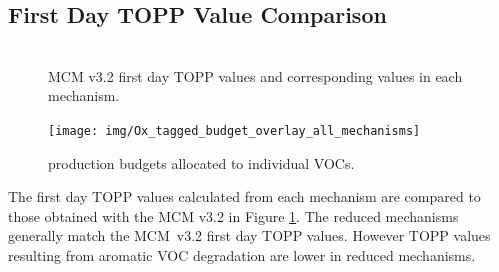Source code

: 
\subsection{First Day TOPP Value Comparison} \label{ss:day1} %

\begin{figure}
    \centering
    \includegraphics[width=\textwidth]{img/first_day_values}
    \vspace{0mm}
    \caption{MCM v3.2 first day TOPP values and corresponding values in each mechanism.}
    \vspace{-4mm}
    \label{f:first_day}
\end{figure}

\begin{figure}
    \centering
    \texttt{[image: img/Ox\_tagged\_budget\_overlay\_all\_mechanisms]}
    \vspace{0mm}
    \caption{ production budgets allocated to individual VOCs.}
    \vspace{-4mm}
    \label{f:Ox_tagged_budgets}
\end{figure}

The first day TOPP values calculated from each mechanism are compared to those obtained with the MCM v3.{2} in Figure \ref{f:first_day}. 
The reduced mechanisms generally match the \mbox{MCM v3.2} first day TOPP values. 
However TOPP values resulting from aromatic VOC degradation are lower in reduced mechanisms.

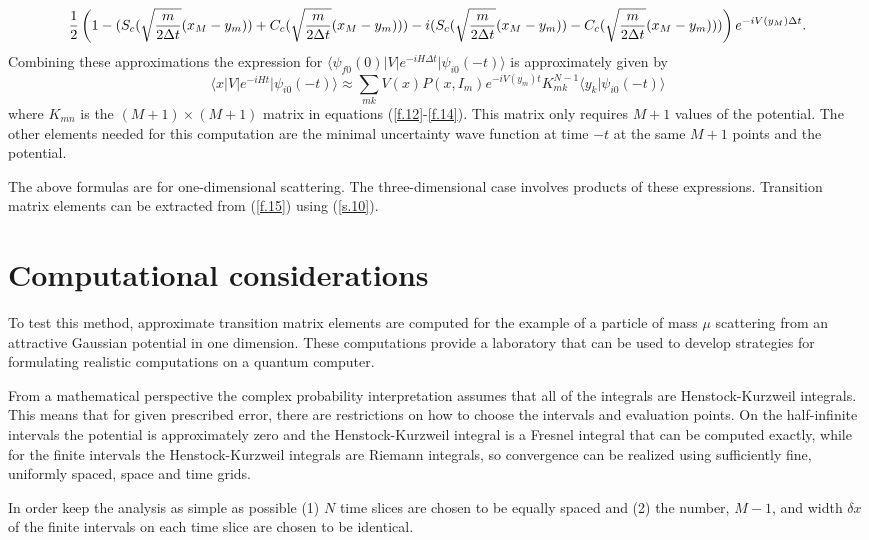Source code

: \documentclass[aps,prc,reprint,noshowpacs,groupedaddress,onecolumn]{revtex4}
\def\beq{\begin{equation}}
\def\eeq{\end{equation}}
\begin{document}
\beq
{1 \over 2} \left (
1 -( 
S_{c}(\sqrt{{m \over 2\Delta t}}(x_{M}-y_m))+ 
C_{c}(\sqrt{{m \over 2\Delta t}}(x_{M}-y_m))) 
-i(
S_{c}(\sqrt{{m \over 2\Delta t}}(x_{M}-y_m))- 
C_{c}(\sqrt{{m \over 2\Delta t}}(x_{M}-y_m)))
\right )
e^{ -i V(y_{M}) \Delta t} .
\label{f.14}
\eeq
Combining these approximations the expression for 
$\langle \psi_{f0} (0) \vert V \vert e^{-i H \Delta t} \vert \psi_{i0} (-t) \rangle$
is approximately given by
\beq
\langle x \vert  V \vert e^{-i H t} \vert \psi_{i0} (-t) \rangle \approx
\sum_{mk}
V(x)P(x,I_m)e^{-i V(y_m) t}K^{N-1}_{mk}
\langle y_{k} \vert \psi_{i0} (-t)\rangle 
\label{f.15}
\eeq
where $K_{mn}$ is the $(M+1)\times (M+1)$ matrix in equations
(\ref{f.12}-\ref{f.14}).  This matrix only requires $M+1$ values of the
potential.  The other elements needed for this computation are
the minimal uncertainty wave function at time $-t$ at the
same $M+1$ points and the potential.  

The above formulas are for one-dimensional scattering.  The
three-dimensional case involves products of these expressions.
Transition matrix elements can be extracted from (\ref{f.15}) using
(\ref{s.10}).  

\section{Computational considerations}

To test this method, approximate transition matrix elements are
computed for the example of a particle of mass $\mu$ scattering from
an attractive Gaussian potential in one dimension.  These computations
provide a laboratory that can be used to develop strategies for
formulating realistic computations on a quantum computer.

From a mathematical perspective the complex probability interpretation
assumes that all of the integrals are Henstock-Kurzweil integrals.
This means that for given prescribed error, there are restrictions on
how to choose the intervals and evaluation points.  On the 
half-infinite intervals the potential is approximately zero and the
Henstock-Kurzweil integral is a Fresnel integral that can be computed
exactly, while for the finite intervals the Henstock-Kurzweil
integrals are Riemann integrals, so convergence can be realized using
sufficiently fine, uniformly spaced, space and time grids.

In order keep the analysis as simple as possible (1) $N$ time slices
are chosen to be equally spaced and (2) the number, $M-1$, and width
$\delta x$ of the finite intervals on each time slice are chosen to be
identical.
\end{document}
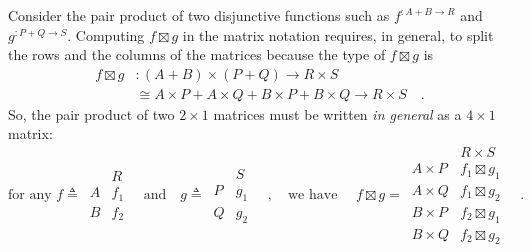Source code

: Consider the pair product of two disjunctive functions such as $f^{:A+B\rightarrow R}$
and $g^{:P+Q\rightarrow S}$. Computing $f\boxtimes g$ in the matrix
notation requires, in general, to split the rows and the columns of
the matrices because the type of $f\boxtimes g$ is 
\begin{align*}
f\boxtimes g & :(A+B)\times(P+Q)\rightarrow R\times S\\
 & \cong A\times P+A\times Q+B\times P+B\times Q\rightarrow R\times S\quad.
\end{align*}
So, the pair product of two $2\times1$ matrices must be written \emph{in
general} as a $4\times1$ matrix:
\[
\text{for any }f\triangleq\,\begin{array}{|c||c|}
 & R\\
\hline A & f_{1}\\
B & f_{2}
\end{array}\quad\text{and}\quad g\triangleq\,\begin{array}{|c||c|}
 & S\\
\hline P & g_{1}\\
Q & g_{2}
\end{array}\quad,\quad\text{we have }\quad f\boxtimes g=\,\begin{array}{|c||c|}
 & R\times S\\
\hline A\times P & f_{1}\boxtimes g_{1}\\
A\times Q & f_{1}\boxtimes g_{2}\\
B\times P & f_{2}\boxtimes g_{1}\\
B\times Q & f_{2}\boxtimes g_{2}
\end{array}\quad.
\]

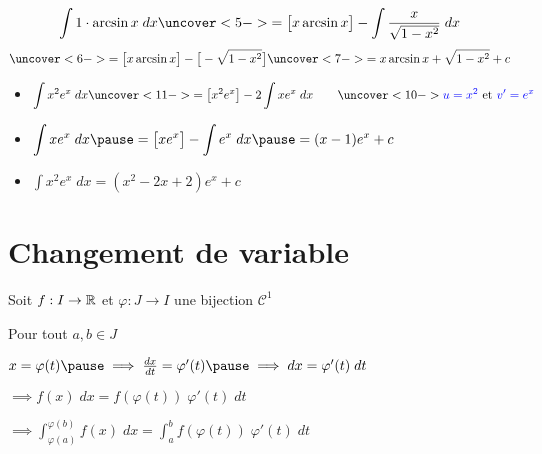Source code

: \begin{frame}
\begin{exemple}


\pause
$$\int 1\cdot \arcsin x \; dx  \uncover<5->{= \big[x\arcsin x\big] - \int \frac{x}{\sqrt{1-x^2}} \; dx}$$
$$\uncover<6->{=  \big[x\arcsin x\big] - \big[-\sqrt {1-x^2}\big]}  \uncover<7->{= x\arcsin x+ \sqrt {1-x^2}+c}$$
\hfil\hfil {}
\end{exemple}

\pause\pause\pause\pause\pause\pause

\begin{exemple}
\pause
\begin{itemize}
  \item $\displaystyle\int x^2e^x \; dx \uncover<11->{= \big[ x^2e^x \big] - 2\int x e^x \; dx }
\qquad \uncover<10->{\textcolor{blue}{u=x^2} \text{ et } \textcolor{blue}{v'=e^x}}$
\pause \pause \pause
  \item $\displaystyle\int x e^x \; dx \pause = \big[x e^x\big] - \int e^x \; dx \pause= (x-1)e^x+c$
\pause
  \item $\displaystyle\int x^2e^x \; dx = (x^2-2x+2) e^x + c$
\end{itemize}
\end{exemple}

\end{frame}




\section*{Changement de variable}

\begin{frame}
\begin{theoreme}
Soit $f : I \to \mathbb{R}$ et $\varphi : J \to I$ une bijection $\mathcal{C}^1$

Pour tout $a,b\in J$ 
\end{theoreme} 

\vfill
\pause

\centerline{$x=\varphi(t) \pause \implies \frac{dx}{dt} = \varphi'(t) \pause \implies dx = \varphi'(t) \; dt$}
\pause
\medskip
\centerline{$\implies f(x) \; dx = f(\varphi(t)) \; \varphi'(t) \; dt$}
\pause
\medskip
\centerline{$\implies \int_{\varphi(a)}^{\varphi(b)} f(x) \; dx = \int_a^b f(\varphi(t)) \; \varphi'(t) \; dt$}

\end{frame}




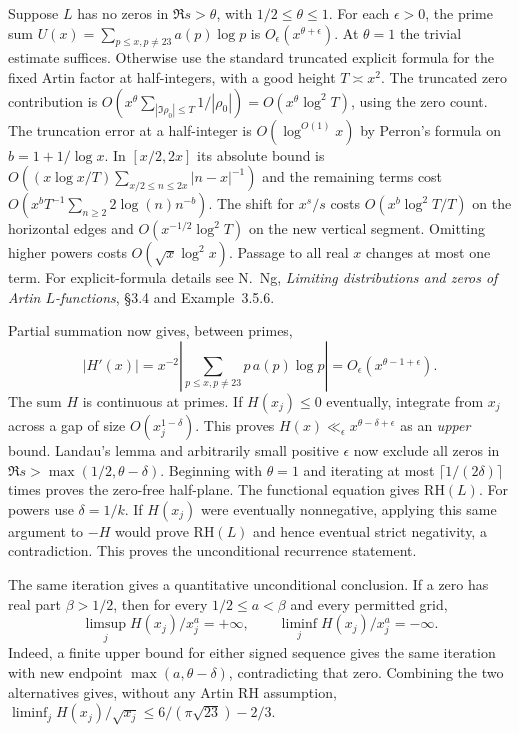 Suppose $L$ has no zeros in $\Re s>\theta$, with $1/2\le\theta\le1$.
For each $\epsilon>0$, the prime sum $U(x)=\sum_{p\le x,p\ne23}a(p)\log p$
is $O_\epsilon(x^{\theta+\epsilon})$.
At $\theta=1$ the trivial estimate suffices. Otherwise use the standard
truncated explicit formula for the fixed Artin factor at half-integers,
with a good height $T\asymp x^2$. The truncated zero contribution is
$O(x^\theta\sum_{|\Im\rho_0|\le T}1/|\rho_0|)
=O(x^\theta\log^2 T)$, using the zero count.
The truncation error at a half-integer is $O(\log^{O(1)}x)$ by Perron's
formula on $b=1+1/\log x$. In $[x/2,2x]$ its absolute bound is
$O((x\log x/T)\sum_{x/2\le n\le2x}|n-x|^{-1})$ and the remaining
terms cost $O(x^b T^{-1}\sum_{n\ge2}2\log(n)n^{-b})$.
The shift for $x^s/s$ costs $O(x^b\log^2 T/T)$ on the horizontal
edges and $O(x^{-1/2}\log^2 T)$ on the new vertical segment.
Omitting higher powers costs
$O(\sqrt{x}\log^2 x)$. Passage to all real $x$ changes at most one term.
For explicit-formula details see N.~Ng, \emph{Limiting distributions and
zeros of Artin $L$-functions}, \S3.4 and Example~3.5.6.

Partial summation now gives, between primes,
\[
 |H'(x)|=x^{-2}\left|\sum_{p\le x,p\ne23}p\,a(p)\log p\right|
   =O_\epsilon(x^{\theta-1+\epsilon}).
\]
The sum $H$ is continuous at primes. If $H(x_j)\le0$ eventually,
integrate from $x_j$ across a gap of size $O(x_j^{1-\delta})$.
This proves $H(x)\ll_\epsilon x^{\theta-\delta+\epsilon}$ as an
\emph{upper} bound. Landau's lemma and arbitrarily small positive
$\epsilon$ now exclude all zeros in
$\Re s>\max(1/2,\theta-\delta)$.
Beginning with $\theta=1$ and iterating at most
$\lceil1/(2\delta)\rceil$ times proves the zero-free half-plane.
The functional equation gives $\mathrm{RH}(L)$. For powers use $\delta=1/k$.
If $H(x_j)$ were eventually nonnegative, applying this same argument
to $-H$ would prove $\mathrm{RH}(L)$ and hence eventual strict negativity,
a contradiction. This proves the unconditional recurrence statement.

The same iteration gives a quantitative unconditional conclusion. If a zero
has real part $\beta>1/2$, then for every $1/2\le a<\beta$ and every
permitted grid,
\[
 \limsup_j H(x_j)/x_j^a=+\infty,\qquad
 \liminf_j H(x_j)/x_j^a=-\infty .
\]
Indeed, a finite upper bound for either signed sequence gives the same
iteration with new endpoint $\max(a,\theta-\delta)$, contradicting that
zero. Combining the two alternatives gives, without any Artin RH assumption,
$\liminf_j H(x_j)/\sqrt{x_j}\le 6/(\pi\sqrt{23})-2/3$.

### TASK TO CARRY OUT
Look for "Combining" in each line of the material, then copy the lines where it is found.

### REPLY
Combining these approximations the expression for 
zero. Combining the two alternatives gives, without any Artin RH assumption,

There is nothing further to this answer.